About this exercise: Transcribe the listing from its top line through the line with "### 🔐 **Authentification**". Keep it exact, both ends included, and add nothing.
____________________
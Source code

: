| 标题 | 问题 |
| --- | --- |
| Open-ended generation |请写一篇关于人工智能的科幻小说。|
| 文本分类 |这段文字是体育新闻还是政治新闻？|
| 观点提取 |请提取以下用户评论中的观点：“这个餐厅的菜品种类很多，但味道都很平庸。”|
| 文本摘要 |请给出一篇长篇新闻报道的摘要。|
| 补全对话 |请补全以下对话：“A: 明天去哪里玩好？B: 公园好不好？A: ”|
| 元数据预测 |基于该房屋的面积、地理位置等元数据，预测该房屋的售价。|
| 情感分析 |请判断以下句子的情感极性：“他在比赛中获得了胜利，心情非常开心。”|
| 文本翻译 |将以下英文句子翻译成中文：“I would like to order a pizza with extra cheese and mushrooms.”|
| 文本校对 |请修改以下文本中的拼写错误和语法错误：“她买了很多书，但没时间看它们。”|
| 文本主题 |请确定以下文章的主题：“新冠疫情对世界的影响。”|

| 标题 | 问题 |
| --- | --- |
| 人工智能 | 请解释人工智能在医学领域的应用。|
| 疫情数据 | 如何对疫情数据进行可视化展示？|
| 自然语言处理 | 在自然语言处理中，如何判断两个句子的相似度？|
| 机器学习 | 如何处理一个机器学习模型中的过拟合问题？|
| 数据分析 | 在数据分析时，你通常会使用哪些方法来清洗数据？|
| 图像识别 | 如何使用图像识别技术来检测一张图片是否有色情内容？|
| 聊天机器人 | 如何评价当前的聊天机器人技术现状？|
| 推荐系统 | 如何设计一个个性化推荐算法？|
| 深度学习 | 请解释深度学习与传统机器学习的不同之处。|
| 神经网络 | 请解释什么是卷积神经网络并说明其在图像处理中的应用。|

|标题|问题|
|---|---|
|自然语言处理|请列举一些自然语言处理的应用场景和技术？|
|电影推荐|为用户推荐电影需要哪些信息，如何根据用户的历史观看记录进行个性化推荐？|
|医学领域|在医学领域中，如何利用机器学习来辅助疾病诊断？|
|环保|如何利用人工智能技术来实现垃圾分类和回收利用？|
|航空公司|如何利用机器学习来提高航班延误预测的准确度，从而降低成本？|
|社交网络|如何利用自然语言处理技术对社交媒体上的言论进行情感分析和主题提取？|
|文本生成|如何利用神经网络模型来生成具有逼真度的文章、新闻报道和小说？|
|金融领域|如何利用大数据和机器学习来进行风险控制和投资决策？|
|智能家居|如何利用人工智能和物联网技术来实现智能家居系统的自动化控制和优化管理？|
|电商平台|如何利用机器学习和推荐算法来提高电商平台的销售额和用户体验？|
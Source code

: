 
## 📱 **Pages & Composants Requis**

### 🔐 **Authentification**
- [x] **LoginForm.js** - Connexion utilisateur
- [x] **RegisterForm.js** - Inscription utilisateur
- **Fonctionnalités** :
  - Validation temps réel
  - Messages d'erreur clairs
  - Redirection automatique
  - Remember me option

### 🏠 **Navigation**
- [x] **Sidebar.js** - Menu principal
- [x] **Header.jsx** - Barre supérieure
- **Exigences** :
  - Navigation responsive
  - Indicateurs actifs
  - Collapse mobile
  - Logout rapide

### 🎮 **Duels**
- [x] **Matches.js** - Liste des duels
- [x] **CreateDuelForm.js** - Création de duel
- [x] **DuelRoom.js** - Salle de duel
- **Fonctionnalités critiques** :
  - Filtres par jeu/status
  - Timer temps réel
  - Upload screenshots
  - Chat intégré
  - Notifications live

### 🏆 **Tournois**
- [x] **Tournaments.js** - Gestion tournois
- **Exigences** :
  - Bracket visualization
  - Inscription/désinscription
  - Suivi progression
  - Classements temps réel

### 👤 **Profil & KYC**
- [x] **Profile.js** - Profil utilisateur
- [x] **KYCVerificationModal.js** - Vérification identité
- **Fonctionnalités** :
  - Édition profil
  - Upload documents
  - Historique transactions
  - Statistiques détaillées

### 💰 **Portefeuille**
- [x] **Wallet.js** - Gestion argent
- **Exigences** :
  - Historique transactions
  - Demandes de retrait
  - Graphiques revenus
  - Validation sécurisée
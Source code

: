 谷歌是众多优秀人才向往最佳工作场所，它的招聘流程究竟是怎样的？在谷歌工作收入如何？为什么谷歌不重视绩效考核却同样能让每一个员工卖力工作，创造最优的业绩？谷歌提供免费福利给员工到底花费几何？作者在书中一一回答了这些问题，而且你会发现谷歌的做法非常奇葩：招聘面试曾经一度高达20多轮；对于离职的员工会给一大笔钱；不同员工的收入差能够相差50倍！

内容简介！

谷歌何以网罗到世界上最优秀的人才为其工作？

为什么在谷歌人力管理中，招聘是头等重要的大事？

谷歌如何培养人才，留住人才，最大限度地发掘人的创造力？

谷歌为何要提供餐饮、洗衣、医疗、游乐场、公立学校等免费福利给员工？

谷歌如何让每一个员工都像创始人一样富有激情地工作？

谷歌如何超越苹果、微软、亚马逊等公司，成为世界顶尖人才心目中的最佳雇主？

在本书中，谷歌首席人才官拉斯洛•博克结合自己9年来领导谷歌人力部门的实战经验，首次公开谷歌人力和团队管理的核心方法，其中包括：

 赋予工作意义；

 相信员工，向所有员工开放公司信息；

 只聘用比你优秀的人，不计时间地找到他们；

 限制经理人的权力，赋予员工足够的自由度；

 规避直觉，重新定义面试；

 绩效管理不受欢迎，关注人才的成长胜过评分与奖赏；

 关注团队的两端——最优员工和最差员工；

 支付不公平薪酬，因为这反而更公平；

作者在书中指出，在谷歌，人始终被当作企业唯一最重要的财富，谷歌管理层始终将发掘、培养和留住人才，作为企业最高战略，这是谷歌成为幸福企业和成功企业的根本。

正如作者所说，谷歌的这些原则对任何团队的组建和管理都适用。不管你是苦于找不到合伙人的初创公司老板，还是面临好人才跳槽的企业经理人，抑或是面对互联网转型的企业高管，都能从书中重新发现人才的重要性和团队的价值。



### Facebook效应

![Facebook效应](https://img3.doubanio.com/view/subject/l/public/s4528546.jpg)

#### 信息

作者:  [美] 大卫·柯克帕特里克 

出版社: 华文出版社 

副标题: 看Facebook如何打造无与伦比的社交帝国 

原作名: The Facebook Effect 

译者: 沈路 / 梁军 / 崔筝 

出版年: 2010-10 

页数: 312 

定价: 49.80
____________________
Solution to this exercise:
Source code

:| 标题 | 问题 |
| --- | --- |
| Open-ended generation |请写一篇关于人工智能的科幻小说。|
| 文本分类 |这段文字是体育新闻还是政治新闻？|
| 观点提取 |请提取以下用户评论中的观点：“这个餐厅的菜品种类很多，但味道都很平庸。”|
| 文本摘要 |请给出一篇长篇新闻报道的摘要。|
| 补全对话 |请补全以下对话：“A: 明天去哪里玩好？B: 公园好不好？A: ”|
| 元数据预测 |基于该房屋的面积、地理位置等元数据，预测该房屋的售价。|
| 情感分析 |请判断以下句子的情感极性：“他在比赛中获得了胜利，心情非常开心。”|
| 文本翻译 |将以下英文句子翻译成中文：“I would like to order a pizza with extra cheese and mushrooms.”|
| 文本校对 |请修改以下文本中的拼写错误和语法错误：“她买了很多书，但没时间看它们。”|
| 文本主题 |请确定以下文章的主题：“新冠疫情对世界的影响。”|

| 标题 | 问题 |
| --- | --- |
| 人工智能 | 请解释人工智能在医学领域的应用。|
| 疫情数据 | 如何对疫情数据进行可视化展示？|
| 自然语言处理 | 在自然语言处理中，如何判断两个句子的相似度？|
| 机器学习 | 如何处理一个机器学习模型中的过拟合问题？|
| 数据分析 | 在数据分析时，你通常会使用哪些方法来清洗数据？|
| 图像识别 | 如何使用图像识别技术来检测一张图片是否有色情内容？|
| 聊天机器人 | 如何评价当前的聊天机器人技术现状？|
| 推荐系统 | 如何设计一个个性化推荐算法？|
| 深度学习 | 请解释深度学习与传统机器学习的不同之处。|
| 神经网络 | 请解释什么是卷积神经网络并说明其在图像处理中的应用。|

|标题|问题|
|---|---|
|自然语言处理|请列举一些自然语言处理的应用场景和技术？|
|电影推荐|为用户推荐电影需要哪些信息，如何根据用户的历史观看记录进行个性化推荐？|
|医学领域|在医学领域中，如何利用机器学习来辅助疾病诊断？|
|环保|如何利用人工智能技术来实现垃圾分类和回收利用？|
|航空公司|如何利用机器学习来提高航班延误预测的准确度，从而降低成本？|
|社交网络|如何利用自然语言处理技术对社交媒体上的言论进行情感分析和主题提取？|
|文本生成|如何利用神经网络模型来生成具有逼真度的文章、新闻报道和小说？|
|金融领域|如何利用大数据和机器学习来进行风险控制和投资决策？|
|智能家居|如何利用人工智能和物联网技术来实现智能家居系统的自动化控制和优化管理？|
|电商平台|如何利用机器学习和推荐算法来提高电商平台的销售额和用户体验？|
Source code

: 
## 📱 **Pages & Composants Requis**

### 🔐 **Authentification**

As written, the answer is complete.